Esse bar tinha um banheiro ótimo, pelo menos agora acho isso. Ele fede sim, e muito, é imundo pra falar bem a verdade, mas o lavabo é um tanque e como eu não tenho água em casa o tanque virou meu chuveiro. Em algumas horas iria encontrar meus pais, então era a hora para começar a por ordem na casa. Eles estavam vindo do cu de mundo onde eles foram morar desde que o velho se aposentou, não fui lá ainda, então não sei nem se é praia ou mato, mas espero que esteja fazendo bem pros nervos dele, pra que ele não encha os meus.
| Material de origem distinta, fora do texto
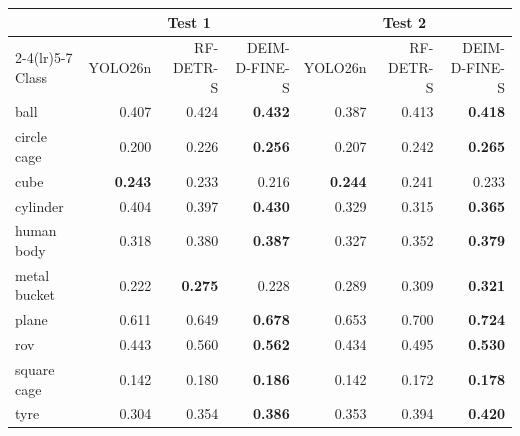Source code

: \begin{tabular}{lrrrrrr}
\toprule
 & \multicolumn{3}{c}{Test 1} & \multicolumn{3}{c}{Test 2} \\
\cmidrule(lr){2-4}\cmidrule(lr){5-7}
Class & YOLO26n & RF-DETR-S & DEIM-D-FINE-S & YOLO26n & RF-DETR-S & DEIM-D-FINE-S \\
\midrule
ball & 0.407 & 0.424 & \textbf{0.432} & 0.387 & 0.413 & \textbf{0.418} \\
circle cage & 0.200 & 0.226 & \textbf{0.256} & 0.207 & 0.242 & \textbf{0.265} \\
cube & \textbf{0.243} & 0.233 & 0.216 & \textbf{0.244} & 0.241 & 0.233 \\
cylinder & 0.404 & 0.397 & \textbf{0.430} & 0.329 & 0.315 & \textbf{0.365} \\
human body & 0.318 & 0.380 & \textbf{0.387} & 0.327 & 0.352 & \textbf{0.379} \\
metal bucket & 0.222 & \textbf{0.275} & 0.228 & 0.289 & 0.309 & \textbf{0.321} \\
plane & 0.611 & 0.649 & \textbf{0.678} & 0.653 & 0.700 & \textbf{0.724} \\
rov & 0.443 & 0.560 & \textbf{0.562} & 0.434 & 0.495 & \textbf{0.530} \\
square cage & 0.142 & 0.180 & \textbf{0.186} & 0.142 & 0.172 & \textbf{0.178} \\
tyre & 0.304 & 0.354 & \textbf{0.386} & 0.353 & 0.394 & \textbf{0.420} \\
\bottomrule
\end{tabular}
Passei pelo bar contando meus euros amassados, paguei a conta enquanto secava o rosto com a camisa aberta e depois fui pra casa me arrumar pro jantar, de repente conseguia levantar algum com ele também, pra reerguer meus cacos. Cheguei e já vomitei por cima da merda fétida de vinho do dia anterior, tentei a descarga sem sucesso, de novo sem sucesso. Abri a janela pra dispersar o cheiro e a chuvinha de verão que acabara de começar me molhou mais um pouco, gosto de água da chuva, em São Paulo a possibilidade dela ser ácida é grande mas o que é um peido pra quem ta cagado.
Coloquei uma calça de linho, linho é sempre uma boa escolha, até porque está sempre amassado, então ninguém acha que eu deixei de passar, uma camisa estampada pra que os velhos tenham com o que se destrair quando o assunto acabar, um sapato confortável e listo, é só correr pra churrascaria.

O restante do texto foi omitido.